In an interview with EthicsDaily.com in 2012, the late and much respected Baptist scholar, Glen Stassen, said, “The first comprehensive doctrine of human rights in history was written by a Baptist, Richard Overton. He was part of the [John] Smyth group that joined the Waterlander Mennonite Church.

“He was influenced, of course, by the original Baptist push for religious liberty,” Stassen explained, “but then it became freedom of the press … justice for the poor … the right to vote regardless of your religion. … It’s our baby. We need to defend human rights.
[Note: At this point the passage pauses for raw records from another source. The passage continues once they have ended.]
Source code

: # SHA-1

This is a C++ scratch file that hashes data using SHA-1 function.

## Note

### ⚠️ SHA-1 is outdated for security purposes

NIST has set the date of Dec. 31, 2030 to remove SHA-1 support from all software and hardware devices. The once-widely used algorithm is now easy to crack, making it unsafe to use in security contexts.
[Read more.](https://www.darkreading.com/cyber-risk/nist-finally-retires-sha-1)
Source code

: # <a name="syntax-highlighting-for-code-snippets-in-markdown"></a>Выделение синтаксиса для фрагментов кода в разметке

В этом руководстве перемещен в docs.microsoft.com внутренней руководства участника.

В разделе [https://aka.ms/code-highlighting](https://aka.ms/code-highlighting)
The struggle for human rights is our Baptist struggle.”

But as we commemorate the 70th anniversary of the Universal Declaration of Human Rights (UDHR), adopted in 1948, can we say that Stassen’s assertion about Baptists has been really true of us?

Or is his reminder of a little-known part of our early history a challenge to encourage a necessary corrective to our contemporary thinking and action?
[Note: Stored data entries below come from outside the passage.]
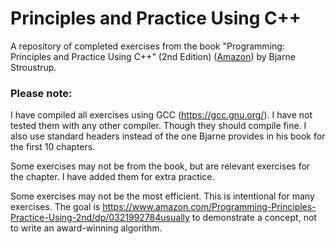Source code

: # Principles and Practice Using C++
A repository of completed exercises from the book "Programming: Principles and Practice Using C++" (2nd Edition) ([Amazon](https://www.amazon.com/Programming-Principles-Practice-Using-2nd/dp/0321992784 "Amazon Link")) by Bjarne Stroustrup.

### Please note:

I have compiled all exercises using GCC (https://gcc.gnu.org/). I have not tested them with any other compiler. Though they should compile fine. I also use standard headers instead of the one Bjarne provides in his book for the first 10 chapters.

Some exercises may not be from the book, but are relevant exercises for the chapter. I have added them for extra practice.

Some exercises may not be the most efficient. This is intentional for many exercises. The goal is https://www.amazon.com/Programming-Principles-Practice-Using-2nd/dp/0321992784usually to demonstrate a concept, not to write an award-winning algorithm.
Much better known are the famous words of the early Baptist leader, Thomas Helwys, who in 1612 was the first to argue (in the English language, at least) for religious freedom for all, including Jews, Muslims and those he termed “heretics.”

And this was at a time when to proclaim this amounted to sedition against the “divinely appointed” English king, who was intent on forcing religious conformity on his subjects.

Since then, Baptists have tended to interpret any concept of human rights by using the touchstone of religious freedom.

So, perhaps it’s is not surprising that when the San Francisco Conference to draft the Charter of the United Nations was called, J.M. Dawson, the chairperson of the Baptist Joint Committee in the U.S., went there with a particular mandate.

As he later wrote, “To that meeting I carried a hundred thousand petitions from Baptists, North and South, white and Negros, asking that the Charter to be adopted would include guarantee of full religious liberty for every human being.”

In this, the Baptists were disappointed, but of course the later drafting of Article 18 of the UDHR on religious freedom for all, brought the vision of Helwys into the context of 20th century post-war concerns about establishing universal human rights.

As Baptists, we no doubt want to ground our concern for both human rights and religious freedom in a vision of the sovereignty of God, the rule of Christ and the God-given dignity of every human being.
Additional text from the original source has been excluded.